Nothing but a full, exact copy of the data is needed.
━━ Given information
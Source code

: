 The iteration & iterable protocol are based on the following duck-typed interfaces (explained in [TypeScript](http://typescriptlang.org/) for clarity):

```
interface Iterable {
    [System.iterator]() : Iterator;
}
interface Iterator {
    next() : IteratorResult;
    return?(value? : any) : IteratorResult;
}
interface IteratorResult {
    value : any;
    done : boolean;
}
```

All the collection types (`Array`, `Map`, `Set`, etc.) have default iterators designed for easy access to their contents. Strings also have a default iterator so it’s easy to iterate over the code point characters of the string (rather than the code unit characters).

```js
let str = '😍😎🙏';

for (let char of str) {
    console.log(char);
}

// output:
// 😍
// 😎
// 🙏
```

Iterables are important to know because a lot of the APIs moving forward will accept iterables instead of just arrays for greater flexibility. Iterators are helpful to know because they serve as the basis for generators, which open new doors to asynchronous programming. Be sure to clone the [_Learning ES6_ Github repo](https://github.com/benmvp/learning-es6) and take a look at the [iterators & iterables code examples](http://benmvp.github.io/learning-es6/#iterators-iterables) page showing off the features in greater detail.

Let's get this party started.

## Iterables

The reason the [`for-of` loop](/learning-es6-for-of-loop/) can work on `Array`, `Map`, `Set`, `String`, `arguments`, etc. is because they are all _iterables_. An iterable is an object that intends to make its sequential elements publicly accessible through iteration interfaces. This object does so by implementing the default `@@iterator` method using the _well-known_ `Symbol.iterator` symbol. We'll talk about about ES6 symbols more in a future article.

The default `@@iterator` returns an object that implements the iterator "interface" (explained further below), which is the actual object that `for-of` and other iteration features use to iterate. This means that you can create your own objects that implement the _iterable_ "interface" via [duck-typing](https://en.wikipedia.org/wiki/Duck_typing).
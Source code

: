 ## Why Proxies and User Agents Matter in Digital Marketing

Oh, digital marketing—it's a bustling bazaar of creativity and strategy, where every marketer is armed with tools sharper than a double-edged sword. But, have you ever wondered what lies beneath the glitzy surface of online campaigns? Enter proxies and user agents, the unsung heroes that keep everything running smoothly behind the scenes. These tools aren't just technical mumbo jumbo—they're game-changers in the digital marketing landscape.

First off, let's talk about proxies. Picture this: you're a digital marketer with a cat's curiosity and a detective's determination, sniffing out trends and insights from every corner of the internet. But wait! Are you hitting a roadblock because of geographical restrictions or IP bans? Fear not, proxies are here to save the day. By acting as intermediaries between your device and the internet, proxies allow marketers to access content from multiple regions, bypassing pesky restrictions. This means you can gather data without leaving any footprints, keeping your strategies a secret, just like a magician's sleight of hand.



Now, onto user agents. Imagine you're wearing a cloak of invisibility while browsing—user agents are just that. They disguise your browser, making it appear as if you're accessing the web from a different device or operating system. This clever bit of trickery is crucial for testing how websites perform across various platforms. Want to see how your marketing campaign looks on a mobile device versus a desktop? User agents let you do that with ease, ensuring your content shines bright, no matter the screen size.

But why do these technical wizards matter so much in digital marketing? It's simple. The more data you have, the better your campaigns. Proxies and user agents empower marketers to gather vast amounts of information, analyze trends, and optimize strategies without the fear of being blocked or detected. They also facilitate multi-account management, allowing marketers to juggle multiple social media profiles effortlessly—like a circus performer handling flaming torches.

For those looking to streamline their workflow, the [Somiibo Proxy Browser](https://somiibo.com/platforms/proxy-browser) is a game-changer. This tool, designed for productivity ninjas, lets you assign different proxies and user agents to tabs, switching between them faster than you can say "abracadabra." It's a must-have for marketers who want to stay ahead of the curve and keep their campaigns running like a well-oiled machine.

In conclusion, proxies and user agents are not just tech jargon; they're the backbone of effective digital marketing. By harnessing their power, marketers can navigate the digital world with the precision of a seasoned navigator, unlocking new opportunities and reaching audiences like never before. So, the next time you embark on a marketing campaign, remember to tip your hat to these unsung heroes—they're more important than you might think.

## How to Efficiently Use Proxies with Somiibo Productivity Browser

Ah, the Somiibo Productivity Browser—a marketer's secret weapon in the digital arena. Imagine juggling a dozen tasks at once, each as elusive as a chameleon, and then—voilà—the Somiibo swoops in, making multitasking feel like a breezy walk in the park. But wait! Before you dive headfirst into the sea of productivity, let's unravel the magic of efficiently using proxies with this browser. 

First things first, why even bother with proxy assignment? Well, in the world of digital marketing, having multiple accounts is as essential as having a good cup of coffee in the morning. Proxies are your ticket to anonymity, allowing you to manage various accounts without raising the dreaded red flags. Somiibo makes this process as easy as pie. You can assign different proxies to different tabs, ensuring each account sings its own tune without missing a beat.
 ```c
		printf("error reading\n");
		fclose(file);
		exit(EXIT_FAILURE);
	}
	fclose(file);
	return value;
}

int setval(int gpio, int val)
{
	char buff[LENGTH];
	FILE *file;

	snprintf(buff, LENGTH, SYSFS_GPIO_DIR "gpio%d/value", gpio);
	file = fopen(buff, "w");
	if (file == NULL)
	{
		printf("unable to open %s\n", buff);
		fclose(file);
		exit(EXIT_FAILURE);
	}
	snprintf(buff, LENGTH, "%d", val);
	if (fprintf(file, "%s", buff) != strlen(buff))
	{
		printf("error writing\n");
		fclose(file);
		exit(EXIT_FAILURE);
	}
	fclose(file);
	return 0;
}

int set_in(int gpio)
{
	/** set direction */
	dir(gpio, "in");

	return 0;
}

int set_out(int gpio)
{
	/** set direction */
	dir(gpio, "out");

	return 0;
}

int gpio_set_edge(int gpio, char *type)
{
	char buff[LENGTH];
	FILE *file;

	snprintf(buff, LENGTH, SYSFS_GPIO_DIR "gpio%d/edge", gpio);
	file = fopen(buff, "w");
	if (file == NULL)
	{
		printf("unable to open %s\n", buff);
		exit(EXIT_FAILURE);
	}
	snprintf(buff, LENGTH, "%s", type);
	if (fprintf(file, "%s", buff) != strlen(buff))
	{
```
━━━━
Reply to the exercise:
Source code

: The iteration & iterable protocol are based on the following duck-typed interfaces (explained in [TypeScript](http://typescriptlang.org/) for clarity):

```
interface Iterable {
    [System.iterator]() : Iterator;
}
interface Iterator {
    next() : IteratorResult;
    return?(value? : any) : IteratorResult;
}
interface IteratorResult {
    value : any;
    done : boolean;
}
```

All the collection types (`Array`, `Map`, `Set`, etc.) have default iterators designed for easy access to their contents. Strings also have a default iterator so it’s easy to iterate over the code point characters of the string (rather than the code unit characters).

```js
let str = '😍😎🙏';

for (let char of str) {
    console.log(char);
}

// output:
// 😍
// 😎
// 🙏
```

Iterables are important to know because a lot of the APIs moving forward will accept iterables instead of just arrays for greater flexibility. Iterators are helpful to know because they serve as the basis for generators, which open new doors to asynchronous programming. Be sure to clone the [_Learning ES6_ Github repo](https://github.com/benmvp/learning-es6) and take a look at the [iterators & iterables code examples](http://benmvp.github.io/learning-es6/#iterators-iterables) page showing off the features in greater detail.

Let's get this party started.

## Iterables

The reason the [`for-of` loop](/learning-es6-for-of-loop/) can work on `Array`, `Map`, `Set`, `String`, `arguments`, etc. is because they are all _iterables_. An iterable is an object that intends to make its sequential elements publicly accessible through iteration interfaces. This object does so by implementing the default `@@iterator` method using the _well-known_ `Symbol.iterator` symbol. We'll talk about about ES6 symbols more in a future article.

The default `@@iterator` returns an object that implements the iterator "interface" (explained further below), which is the actual object that `for-of` and other iteration features use to iterate. This means that you can create your own objects that implement the _iterable_ "interface" via [duck-typing](https://en.wikipedia.org/wiki/Duck_typing).
Source code

: ## Why Proxies and User Agents Matter in Digital Marketing

Oh, digital marketing—it's a bustling bazaar of creativity and strategy, where every marketer is armed with tools sharper than a double-edged sword. But, have you ever wondered what lies beneath the glitzy surface of online campaigns? Enter proxies and user agents, the unsung heroes that keep everything running smoothly behind the scenes. These tools aren't just technical mumbo jumbo—they're game-changers in the digital marketing landscape.

First off, let's talk about proxies. Picture this: you're a digital marketer with a cat's curiosity and a detective's determination, sniffing out trends and insights from every corner of the internet. But wait! Are you hitting a roadblock because of geographical restrictions or IP bans? Fear not, proxies are here to save the day. By acting as intermediaries between your device and the internet, proxies allow marketers to access content from multiple regions, bypassing pesky restrictions. This means you can gather data without leaving any footprints, keeping your strategies a secret, just like a magician's sleight of hand.



Now, onto user agents. Imagine you're wearing a cloak of invisibility while browsing—user agents are just that. They disguise your browser, making it appear as if you're accessing the web from a different device or operating system. This clever bit of trickery is crucial for testing how websites perform across various platforms. Want to see how your marketing campaign looks on a mobile device versus a desktop? User agents let you do that with ease, ensuring your content shines bright, no matter the screen size.

But why do these technical wizards matter so much in digital marketing? It's simple. The more data you have, the better your campaigns. Proxies and user agents empower marketers to gather vast amounts of information, analyze trends, and optimize strategies without the fear of being blocked or detected. They also facilitate multi-account management, allowing marketers to juggle multiple social media profiles effortlessly—like a circus performer handling flaming torches.

For those looking to streamline their workflow, the [Somiibo Proxy Browser](https://somiibo.com/platforms/proxy-browser) is a game-changer. This tool, designed for productivity ninjas, lets you assign different proxies and user agents to tabs, switching between them faster than you can say "abracadabra." It's a must-have for marketers who want to stay ahead of the curve and keep their campaigns running like a well-oiled machine.

In conclusion, proxies and user agents are not just tech jargon; they're the backbone of effective digital marketing. By harnessing their power, marketers can navigate the digital world with the precision of a seasoned navigator, unlocking new opportunities and reaching audiences like never before. So, the next time you embark on a marketing campaign, remember to tip your hat to these unsung heroes—they're more important than you might think.

## How to Efficiently Use Proxies with Somiibo Productivity Browser

Ah, the Somiibo Productivity Browser—a marketer's secret weapon in the digital arena. Imagine juggling a dozen tasks at once, each as elusive as a chameleon, and then—voilà—the Somiibo swoops in, making multitasking feel like a breezy walk in the park. But wait! Before you dive headfirst into the sea of productivity, let's unravel the magic of efficiently using proxies with this browser. 

First things first, why even bother with proxy assignment? Well, in the world of digital marketing, having multiple accounts is as essential as having a good cup of coffee in the morning. Proxies are your ticket to anonymity, allowing you to manage various accounts without raising the dreaded red flags. Somiibo makes this process as easy as pie. You can assign different proxies to different tabs, ensuring each account sings its own tune without missing a beat.
 ```c
		printf("error reading\n");
		fclose(file);
		exit(EXIT_FAILURE);
	}
	fclose(file);
	return value;
}

int setval(int gpio, int val)
{
	char buff[LENGTH];
	FILE *file;

	snprintf(buff, LENGTH, SYSFS_GPIO_DIR "gpio%d/value", gpio);
	file = fopen(buff, "w");
	if (file == NULL)
	{
		printf("unable to open %s\n", buff);
		fclose(file);
		exit(EXIT_FAILURE);
	}
	snprintf(buff, LENGTH, "%d", val);
	if (fprintf(file, "%s", buff) != strlen(buff))
	{
		printf("error writing\n");
		fclose(file);
		exit(EXIT_FAILURE);
	}
	fclose(file);
	return 0;
}

int set_in(int gpio)
{
	/** set direction */
	dir(gpio, "in");

	return 0;
}

int set_out(int gpio)
{
	/** set direction */
	dir(gpio, "out");

	return 0;
}

int gpio_set_edge(int gpio, char *type)
{
	char buff[LENGTH];
	FILE *file;

	snprintf(buff, LENGTH, SYSFS_GPIO_DIR "gpio%d/edge", gpio);
	file = fopen(buff, "w");
	if (file == NULL)
	{
		printf("unable to open %s\n", buff);
		exit(EXIT_FAILURE);
	}
	snprintf(buff, LENGTH, "%s", type);
	if (fprintf(file, "%s", buff) != strlen(buff))
	{
```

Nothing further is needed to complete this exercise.